→ Work to be completed: Among the lines of the records, find all that carry the word "kettik" and copy them.

→ Data supplied:
+++++

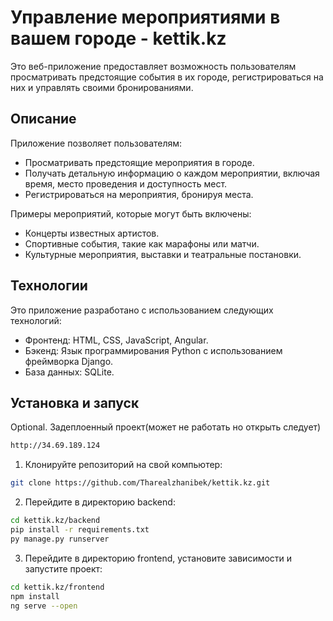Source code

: # Управление мероприятиями в вашем городе - kettik.kz

Это веб-приложение предоставляет возможность пользователям просматривать предстоящие события в их городе, регистрироваться на них и управлять своими бронированиями.

## Описание

Приложение позволяет пользователям:

- Просматривать предстоящие мероприятия в городе.
- Получать детальную информацию о каждом мероприятии, включая время, место проведения и доступность мест.
- Регистрироваться на мероприятия, бронируя места.

Примеры мероприятий, которые могут быть включены:

- Концерты известных артистов.
- Спортивные события, такие как марафоны или матчи.
- Культурные мероприятия, выставки и театральные постановки.

## Технологии

Это приложение разработано с использованием следующих технологий:

- Фронтенд: HTML, CSS, JavaScript, Angular.
- Бэкенд: Язык программирования Python с использованием фреймворка Django.
- База данных: SQLite.

## Установка и запуск

Optional. Задеплоенный проект(может не работать но открыть следует)
```bash
http://34.69.189.124
```

1. Клонируйте репозиторий на свой компьютер:

```bash
git clone https://github.com/Tharealzhanibek/kettik.kz.git
```

2. Перейдите в директорию backend:

```bash
cd kettik.kz/backend
pip install -r requirements.txt
py manage.py runserver
```

3. Перейдите в директорию frontend, установите зависимости и запустите проект:

```bash
cd kettik.kz/frontend
npm install
ng serve --open
```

+++++

→ Completed exercise:
: # Управление мероприятиями в вашем городе - kettik.kz
git clone https://github.com/Tharealzhanibek/kettik.kz.git
cd kettik.kz/backend
cd kettik.kz/frontend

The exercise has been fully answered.